=== Section Start ===

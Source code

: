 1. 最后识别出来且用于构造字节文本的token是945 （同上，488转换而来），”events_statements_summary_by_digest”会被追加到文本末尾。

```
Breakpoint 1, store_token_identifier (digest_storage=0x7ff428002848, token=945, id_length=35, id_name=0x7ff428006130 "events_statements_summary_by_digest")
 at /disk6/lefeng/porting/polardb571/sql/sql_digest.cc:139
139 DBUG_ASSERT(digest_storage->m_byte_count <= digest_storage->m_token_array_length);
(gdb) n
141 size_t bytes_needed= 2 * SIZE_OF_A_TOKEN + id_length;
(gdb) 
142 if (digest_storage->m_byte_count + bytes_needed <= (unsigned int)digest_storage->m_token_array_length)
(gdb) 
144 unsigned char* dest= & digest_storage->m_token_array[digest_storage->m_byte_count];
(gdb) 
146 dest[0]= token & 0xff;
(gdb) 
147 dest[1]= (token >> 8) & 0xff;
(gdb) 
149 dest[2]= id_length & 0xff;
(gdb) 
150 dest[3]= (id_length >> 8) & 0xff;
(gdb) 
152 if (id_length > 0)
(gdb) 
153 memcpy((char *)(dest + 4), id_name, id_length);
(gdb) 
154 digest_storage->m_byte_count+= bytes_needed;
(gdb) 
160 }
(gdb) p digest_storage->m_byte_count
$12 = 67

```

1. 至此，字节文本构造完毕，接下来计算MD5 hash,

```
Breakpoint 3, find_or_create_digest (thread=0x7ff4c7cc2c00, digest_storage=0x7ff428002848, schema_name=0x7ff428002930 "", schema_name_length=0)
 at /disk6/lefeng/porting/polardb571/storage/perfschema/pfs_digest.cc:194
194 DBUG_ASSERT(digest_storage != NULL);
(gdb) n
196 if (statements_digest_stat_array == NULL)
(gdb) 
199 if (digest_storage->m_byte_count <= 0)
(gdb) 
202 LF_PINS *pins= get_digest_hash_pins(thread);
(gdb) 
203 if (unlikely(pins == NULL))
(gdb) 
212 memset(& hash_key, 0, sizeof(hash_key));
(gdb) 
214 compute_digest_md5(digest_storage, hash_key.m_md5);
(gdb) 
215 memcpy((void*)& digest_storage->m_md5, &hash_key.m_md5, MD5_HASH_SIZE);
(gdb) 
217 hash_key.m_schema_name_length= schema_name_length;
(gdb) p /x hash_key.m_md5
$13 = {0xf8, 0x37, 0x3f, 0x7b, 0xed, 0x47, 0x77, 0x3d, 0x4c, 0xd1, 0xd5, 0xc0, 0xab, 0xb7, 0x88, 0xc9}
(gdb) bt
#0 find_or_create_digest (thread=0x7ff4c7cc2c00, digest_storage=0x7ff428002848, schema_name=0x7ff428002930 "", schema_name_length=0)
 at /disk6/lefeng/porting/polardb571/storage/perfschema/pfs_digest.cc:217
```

=== Section End ===

- _DESCRIPTION OF THE TASK_:
Repeat the data in full, matching each line exactly.

- _EXPECTED ANSWER_:
Source code

: 1. 最后识别出来且用于构造字节文本的token是945 （同上，488转换而来），”events_statements_summary_by_digest”会被追加到文本末尾。

```
Breakpoint 1, store_token_identifier (digest_storage=0x7ff428002848, token=945, id_length=35, id_name=0x7ff428006130 "events_statements_summary_by_digest")
 at /disk6/lefeng/porting/polardb571/sql/sql_digest.cc:139
139 DBUG_ASSERT(digest_storage->m_byte_count <= digest_storage->m_token_array_length);
(gdb) n
141 size_t bytes_needed= 2 * SIZE_OF_A_TOKEN + id_length;
(gdb) 
142 if (digest_storage->m_byte_count + bytes_needed <= (unsigned int)digest_storage->m_token_array_length)
(gdb) 
144 unsigned char* dest= & digest_storage->m_token_array[digest_storage->m_byte_count];
(gdb) 
146 dest[0]= token & 0xff;
(gdb) 
147 dest[1]= (token >> 8) & 0xff;
(gdb) 
149 dest[2]= id_length & 0xff;
(gdb) 
150 dest[3]= (id_length >> 8) & 0xff;
(gdb) 
152 if (id_length > 0)
(gdb) 
153 memcpy((char *)(dest + 4), id_name, id_length);
(gdb) 
154 digest_storage->m_byte_count+= bytes_needed;
(gdb) 
160 }
(gdb) p digest_storage->m_byte_count
$12 = 67

```

1. 至此，字节文本构造完毕，接下来计算MD5 hash,

```
Breakpoint 3, find_or_create_digest (thread=0x7ff4c7cc2c00, digest_storage=0x7ff428002848, schema_name=0x7ff428002930 "", schema_name_length=0)
 at /disk6/lefeng/porting/polardb571/storage/perfschema/pfs_digest.cc:194
194 DBUG_ASSERT(digest_storage != NULL);
(gdb) n
196 if (statements_digest_stat_array == NULL)
(gdb) 
199 if (digest_storage->m_byte_count <= 0)
(gdb) 
202 LF_PINS *pins= get_digest_hash_pins(thread);
(gdb) 
203 if (unlikely(pins == NULL))
(gdb) 
212 memset(& hash_key, 0, sizeof(hash_key));
(gdb) 
214 compute_digest_md5(digest_storage, hash_key.m_md5);
(gdb) 
215 memcpy((void*)& digest_storage->m_md5, &hash_key.m_md5, MD5_HASH_SIZE);
(gdb) 
217 hash_key.m_schema_name_length= schema_name_length;
(gdb) p /x hash_key.m_md5
$13 = {0xf8, 0x37, 0x3f, 0x7b, 0xed, 0x47, 0x77, 0x3d, 0x4c, 0xd1, 0xd5, 0xc0, 0xab, 0xb7, 0x88, 0xc9}
(gdb) bt
#0 find_or_create_digest (thread=0x7ff4c7cc2c00, digest_storage=0x7ff428002848, schema_name=0x7ff428002930 "", schema_name_length=0)
 at /disk6/lefeng/porting/polardb571/storage/perfschema/pfs_digest.cc:217
```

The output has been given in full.